In order to more clearly illustrate the technical solutions in the embodiments of the present invention, the drawings needed to be used in the description of the embodiments will be briefly introduced below, and it is obvious that the drawings in the following description are only some embodiments of the present invention, and it is obvious for those skilled in the art to obtain other drawings based on these drawings without creative efforts.

FIG. 1 is a flow chart of a data processing method provided according to an embodiment of the invention;

FIG. 2 is a flow chart of another data processing method provided in accordance with an embodiment of the present invention;

FIG. 3 is a flow chart of yet another data processing method provided in accordance with an embodiment of the present invention;

FIG. 4 is a schematic structural diagram of a data processing apparatus according to an embodiment of the present invention;

fig. 5 is a schematic structural diagram of an electronic device implementing a data processing method according to an embodiment of the present invention.

Detailed Description

In order to make the technical solutions of the present invention better understood, the technical solutions in the embodiments of the present invention will be clearly and completely described below with reference to the drawings in the embodiments of the present invention, and it is obvious that the described embodiments are only a part of the embodiments of the present invention, and not all of the embodiments. All other embodiments, which can be derived by a person skilled in the art from the embodiments given herein without making any creative effort, shall fall within the protection scope of the present invention.

It should be noted that the terms "first," "second," and the like in the description and claims of the present invention and in the drawings described above are used for distinguishing between similar elements and not necessarily for describing a particular sequential or chronological order. It is to be understood that the data so used is interchangeable under appropriate circumstances such that the embodiments of the invention described herein are capable of operation in sequences other than those illustrated or described herein. Furthermore, the terms "comprises," "comprising," and "having," and any variations thereof, are intended to cover a non-exclusive inclusion, such that a process, method, system, article, or apparatus that comprises a list of steps or elements is not necessarily limited to those steps or elements expressly listed, but may include other steps or elements not expressly listed or inherent to such process, method, article, or apparatus.

In an embodiment, fig. 1 is a flowchart of a data processing method provided according to an embodiment of the present invention, and this embodiment is applicable to a case of performing entity correction on data to be corrected of a labeled entity category in a quality inspection scene, and the method may be executed by a data processing apparatus, where the data processing apparatus may be implemented in a form of hardware and/or software, and the data processing apparatus may be configured in an electronic device. As shown in fig. 1, the method includes:

s110, acquiring data to be corrected; the data to be corrected is text information of the entity type marked.

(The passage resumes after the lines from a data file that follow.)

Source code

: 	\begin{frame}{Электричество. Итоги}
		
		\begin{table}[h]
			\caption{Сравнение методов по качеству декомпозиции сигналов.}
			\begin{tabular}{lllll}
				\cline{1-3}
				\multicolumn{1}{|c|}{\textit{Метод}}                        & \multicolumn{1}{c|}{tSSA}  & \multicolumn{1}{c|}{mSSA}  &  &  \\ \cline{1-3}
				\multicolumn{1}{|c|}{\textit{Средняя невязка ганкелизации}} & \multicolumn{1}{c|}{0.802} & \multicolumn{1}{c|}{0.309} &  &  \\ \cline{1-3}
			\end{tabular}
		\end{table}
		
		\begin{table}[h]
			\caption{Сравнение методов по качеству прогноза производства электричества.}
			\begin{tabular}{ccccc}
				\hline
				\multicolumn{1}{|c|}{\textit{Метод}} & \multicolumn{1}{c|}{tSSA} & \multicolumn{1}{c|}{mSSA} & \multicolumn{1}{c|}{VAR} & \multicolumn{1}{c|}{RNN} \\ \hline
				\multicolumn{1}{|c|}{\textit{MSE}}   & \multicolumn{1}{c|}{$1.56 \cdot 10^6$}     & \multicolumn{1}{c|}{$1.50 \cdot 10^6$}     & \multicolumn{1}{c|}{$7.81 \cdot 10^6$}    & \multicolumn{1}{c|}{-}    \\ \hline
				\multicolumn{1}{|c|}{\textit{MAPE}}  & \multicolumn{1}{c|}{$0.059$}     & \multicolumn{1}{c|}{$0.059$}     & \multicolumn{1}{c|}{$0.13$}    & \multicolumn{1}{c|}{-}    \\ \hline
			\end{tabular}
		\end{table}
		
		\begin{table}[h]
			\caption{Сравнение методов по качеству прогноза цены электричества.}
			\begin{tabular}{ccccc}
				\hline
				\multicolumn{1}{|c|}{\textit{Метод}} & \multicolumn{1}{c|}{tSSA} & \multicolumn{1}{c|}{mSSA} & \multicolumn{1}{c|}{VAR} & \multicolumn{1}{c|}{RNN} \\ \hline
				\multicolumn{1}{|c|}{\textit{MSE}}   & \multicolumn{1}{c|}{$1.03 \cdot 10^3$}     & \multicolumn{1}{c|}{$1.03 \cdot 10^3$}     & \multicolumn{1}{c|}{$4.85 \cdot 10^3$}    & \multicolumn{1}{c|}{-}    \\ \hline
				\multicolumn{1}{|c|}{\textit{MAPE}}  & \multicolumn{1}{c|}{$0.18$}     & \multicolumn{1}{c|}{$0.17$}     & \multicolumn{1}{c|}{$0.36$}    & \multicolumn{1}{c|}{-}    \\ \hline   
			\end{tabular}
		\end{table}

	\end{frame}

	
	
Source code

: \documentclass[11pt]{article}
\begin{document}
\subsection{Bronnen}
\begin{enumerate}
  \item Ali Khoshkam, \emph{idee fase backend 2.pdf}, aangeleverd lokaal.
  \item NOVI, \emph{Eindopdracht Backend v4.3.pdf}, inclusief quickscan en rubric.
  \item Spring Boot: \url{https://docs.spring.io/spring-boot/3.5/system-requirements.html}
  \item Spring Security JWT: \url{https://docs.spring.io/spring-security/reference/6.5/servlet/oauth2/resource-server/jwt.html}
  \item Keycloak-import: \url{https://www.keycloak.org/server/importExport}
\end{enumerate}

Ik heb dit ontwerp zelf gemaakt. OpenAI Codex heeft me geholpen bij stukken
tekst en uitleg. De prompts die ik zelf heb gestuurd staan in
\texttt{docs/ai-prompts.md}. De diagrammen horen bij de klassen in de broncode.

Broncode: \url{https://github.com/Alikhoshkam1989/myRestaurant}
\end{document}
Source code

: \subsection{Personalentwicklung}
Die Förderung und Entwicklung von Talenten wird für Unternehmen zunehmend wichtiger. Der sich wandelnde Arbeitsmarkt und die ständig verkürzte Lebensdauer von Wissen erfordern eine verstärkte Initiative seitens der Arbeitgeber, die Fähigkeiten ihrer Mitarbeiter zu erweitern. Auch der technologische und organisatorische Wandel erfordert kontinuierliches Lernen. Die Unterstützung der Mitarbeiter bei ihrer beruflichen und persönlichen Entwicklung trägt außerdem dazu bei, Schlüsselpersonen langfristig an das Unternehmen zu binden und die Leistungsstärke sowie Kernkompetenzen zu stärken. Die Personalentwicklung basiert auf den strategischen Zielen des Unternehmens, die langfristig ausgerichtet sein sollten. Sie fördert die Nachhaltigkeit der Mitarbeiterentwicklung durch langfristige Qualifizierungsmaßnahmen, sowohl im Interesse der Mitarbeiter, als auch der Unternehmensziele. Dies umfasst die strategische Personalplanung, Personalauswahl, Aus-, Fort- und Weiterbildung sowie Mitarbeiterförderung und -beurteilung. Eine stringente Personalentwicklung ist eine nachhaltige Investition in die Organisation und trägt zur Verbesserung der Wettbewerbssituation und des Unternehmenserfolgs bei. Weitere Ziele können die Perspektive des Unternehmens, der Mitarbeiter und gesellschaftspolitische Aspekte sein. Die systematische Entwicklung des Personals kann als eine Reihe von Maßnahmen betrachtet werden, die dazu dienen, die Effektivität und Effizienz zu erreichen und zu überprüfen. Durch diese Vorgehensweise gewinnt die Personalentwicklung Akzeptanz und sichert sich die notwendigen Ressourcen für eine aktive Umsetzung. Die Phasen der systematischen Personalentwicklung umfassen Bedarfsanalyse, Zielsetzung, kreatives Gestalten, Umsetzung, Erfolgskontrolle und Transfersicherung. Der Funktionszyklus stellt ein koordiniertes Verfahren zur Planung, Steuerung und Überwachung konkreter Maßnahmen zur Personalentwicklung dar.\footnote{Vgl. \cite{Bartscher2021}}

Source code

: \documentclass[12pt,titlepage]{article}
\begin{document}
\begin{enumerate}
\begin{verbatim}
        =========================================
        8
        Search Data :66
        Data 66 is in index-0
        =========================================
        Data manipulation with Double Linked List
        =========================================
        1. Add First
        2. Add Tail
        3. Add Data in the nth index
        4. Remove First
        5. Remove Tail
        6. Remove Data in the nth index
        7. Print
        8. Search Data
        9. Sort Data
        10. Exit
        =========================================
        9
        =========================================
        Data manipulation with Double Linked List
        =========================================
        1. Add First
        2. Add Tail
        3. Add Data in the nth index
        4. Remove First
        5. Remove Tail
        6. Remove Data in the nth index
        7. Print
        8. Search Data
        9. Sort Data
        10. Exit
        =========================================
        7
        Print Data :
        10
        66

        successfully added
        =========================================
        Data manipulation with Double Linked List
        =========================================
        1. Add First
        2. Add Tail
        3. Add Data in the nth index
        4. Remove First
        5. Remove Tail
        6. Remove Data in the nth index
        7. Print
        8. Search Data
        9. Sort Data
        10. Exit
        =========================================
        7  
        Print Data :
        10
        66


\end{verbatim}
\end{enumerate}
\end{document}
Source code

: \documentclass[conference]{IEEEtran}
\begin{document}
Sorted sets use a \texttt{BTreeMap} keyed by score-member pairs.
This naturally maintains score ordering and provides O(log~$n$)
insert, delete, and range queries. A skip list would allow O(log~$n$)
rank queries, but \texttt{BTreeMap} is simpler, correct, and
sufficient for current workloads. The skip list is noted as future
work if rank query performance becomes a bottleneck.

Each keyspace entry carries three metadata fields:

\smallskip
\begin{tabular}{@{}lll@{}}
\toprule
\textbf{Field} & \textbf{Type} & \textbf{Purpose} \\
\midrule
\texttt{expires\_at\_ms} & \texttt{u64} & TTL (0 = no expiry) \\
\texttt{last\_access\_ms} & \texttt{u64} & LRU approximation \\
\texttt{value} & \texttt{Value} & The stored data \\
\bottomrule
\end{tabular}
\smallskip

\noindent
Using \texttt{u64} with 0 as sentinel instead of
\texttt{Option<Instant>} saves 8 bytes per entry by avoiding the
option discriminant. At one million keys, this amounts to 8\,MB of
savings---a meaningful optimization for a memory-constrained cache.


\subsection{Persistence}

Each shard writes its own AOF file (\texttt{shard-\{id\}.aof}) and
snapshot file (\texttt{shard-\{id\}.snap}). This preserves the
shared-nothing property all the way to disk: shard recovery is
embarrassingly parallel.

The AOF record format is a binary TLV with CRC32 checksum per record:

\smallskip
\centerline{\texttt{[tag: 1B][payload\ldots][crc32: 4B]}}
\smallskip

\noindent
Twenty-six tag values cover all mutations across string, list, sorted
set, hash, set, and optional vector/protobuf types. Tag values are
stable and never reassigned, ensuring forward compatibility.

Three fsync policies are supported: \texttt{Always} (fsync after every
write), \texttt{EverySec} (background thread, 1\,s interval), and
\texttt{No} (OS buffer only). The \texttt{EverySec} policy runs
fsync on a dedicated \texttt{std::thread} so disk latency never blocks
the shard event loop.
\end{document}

The data to be corrected may be text information including one or more labeled entity categories, and the data to be corrected may be composed of a plurality of characters. The entity category refers to an entity classification contained in the data to be corrected, and the entity category can be pre-labeled. For example, the entity category may be labeled manually according to the entity characteristics of the data to be corrected, or may be labeled based on a neural network model. The entity categories may include a variety of entities, and may include, by way of example and not limitation, product names, interest rates, amounts, terms, bank card numbers, and the like. The data to be corrected can include characters corresponding to the marked entity category and characters irrelevant to the marked entity category. For example, a piece of data to be corrected may include "good you, good XX product 112 th interest rate of 0.05", where "XX product 112 th" is the product name and "0.05" is the interest rate, then these characters may correspond to a labeled label for determining the entity category, and "good you" and "interest rate of" may be characters unrelated to the labeled entity category, and these characters may not be labeled with a label. In an embodiment, the data to be corrected may be stored in a data set or a file, the data set or the file in which the data to be corrected is stored may be obtained, and the data to be corrected in the data set or the file is extracted. The data to be corrected may include a plurality of labeled entity categories, that is, one piece of data to be corrected may include text information corresponding to the plurality of entity categories. In an embodiment, according to the labeled entity category, a labeled label of each character may be obtained, and the character in each labeled entity category may correspond to one labeled label.

S120, inputting the data to be corrected into at least one target prediction model which is created in advance, and obtaining the prediction probability value of each character in the data to be corrected on each preset label; wherein the sum of the prediction probability values of each character on all preset labels is 1.

The target prediction model may be a model trained in advance, and may be a model capable of predicting a probability value of each character in the data to be corrected on each preset label. In the actual operation process, in order to improve the accuracy of the preset label to which each character belongs, a plurality of target prediction models can be adopted to predict each character in the data to be corrected. Each data to be corrected may include a plurality of characters, and the prediction probability value of each character for a different preset tag may be different. The preset labels may be preset, and for example, the preset labels may be set for different entity categories by using a BIO tagging method or a biees tagging method. In actual operation, when the label is set by adopting the BIO notation, B may indicate that the character is the beginning of an entity; i may indicate that the character is the middle or end of an entity; o may indicate that the character is not an integral part of an entity. When the label is set by the BIOES notation, B may indicate that the character is the beginning of an entity; i may indicate that the character is the middle of an entity; o may indicate that the character is not an integral part of an entity; e may indicate that the character is the end of an entity; s may indicate that the character alone is an entity. In an embodiment, when the label is set by using the biees tagging method, taking the entity type as the amount of money as an example, since there is no entity with a single character in the amount of money data, the label corresponding to the amount of money data may include B-amount, I-amount, and E-amount. When the entity type includes five types of entities including product name, interest rate, amount, period and bank card number, a BIOES labeling method is adopted, and because a single-character labeling entity does not exist, each type of entity has B, I, E three types of labels and a non-entity label O, at this time, the preset labels can be 16 types.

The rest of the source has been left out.